Exotic species in fresh water, 1900-2010

There has been a considerable increase in the number of new species found in Dutch surface waters. While most new species enter the Netherlands as a result of the trade in pond and aquarium plants and animals, the construction of the Rhine-Danube canal has also enabled many new fish and macrofauna species to reach new habitats in the Netherlands.

Considerable increase in new species

There has been a substantial increase in the number of new species establishing in the Netherlands, particularly in recent decades. The number of new species found varies with the species group. The group with the smallest number of new species is that of fish, but these do make up 40% of the total number of species in the Netherlands, against just 3% for macrofauna and 8% for aquatic plants.

Introduction of species as the main cause

The main cause of the establishment of new species is their introduction through trade in pond plants and animals, although the reason can vary for different species groups.
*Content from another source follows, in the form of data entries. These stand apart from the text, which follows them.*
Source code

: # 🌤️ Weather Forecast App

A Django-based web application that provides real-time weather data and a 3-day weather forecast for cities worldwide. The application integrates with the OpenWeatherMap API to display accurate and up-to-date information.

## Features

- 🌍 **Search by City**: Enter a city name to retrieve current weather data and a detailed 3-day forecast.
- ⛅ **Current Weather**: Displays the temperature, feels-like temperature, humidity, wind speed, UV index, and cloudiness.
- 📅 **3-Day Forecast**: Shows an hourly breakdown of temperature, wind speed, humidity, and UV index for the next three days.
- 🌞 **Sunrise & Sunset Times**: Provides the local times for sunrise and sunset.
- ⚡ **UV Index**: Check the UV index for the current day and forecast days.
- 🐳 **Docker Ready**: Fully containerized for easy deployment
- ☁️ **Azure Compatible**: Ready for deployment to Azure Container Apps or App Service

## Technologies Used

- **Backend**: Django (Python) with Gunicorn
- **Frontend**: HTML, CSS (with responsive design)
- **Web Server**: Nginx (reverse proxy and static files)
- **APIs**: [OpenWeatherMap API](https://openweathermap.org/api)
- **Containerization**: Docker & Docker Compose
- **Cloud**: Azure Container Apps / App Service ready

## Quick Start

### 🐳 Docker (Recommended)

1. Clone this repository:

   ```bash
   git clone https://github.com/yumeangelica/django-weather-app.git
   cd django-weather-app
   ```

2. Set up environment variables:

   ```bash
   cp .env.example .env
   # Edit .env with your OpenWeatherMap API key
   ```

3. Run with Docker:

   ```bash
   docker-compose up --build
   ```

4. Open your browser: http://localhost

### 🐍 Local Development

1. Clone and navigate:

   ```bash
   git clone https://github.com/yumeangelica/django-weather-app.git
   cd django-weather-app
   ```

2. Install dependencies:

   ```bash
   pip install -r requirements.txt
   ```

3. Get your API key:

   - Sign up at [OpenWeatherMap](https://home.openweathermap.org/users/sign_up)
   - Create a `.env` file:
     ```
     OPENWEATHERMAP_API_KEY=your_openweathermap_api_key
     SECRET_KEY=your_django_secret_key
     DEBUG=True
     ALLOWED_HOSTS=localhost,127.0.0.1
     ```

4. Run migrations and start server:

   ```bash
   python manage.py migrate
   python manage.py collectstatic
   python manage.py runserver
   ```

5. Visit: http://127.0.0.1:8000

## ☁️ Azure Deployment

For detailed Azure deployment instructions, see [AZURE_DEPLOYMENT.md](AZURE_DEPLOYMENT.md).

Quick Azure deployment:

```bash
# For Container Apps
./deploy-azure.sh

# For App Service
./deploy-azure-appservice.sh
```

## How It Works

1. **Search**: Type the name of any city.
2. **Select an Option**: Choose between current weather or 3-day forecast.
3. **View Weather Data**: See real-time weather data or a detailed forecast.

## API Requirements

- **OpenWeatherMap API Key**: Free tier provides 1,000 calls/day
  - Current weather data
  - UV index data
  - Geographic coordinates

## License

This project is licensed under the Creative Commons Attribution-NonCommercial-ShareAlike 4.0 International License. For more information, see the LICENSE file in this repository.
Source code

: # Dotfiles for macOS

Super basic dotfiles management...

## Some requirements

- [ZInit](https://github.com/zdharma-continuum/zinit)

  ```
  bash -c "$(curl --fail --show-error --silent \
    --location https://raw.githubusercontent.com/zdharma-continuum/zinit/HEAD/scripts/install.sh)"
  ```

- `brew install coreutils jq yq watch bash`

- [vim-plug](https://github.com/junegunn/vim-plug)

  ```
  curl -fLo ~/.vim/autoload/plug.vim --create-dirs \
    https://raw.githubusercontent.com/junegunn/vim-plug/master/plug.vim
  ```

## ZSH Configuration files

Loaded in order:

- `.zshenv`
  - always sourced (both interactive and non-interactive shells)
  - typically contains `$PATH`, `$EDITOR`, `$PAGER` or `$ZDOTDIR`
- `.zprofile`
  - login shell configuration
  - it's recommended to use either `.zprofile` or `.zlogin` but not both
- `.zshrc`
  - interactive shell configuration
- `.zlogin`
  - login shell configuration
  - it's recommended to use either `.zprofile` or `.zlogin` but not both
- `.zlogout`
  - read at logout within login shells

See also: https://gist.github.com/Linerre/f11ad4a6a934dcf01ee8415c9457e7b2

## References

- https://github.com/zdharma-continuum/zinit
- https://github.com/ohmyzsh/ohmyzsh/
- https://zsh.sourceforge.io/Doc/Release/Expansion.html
In the case of fish, there are three important factors: the trade in pond fish, the introduction of species for angling and fisheries, and shipping. The opening of the Rhine-Danube canal in 1992 also resulted in a large increase in the number of macrofauna and fish species in Dutch waters. Species that were previously unable to reach the Netherlands were now able to travel through the canal from the Danube into the Rhine river basin. By contrast, no fish have been recorded as having colonised the Danube river basin from the Rhine river basin. More species are expected to reach the Netherlands, so that the number of new species will increase even further.
As regards new macrofauna species, one of the main causes is the introduction of various lobster species, such as the red swamp crayfish (Procambarus clarkii). These species are still traded in garden centres, but threaten the environmental and ecological quality of Dutch water bodies.

Effects on ecology

Many new species do not threaten the existing ecosystem, as they are normally only found in low numbers, but they may sometimes be found in such high concentrations locally that they do have a significant effect. Some new species of aquatic plants cause problems because they spread very quickly and can lead to water management problems. Floating pennywort (Hydrocotyle ranunculoides) can cause severe problems on a local scale. Almost all the Dutch district water boards remove floating pennywort because of the problems it can cause.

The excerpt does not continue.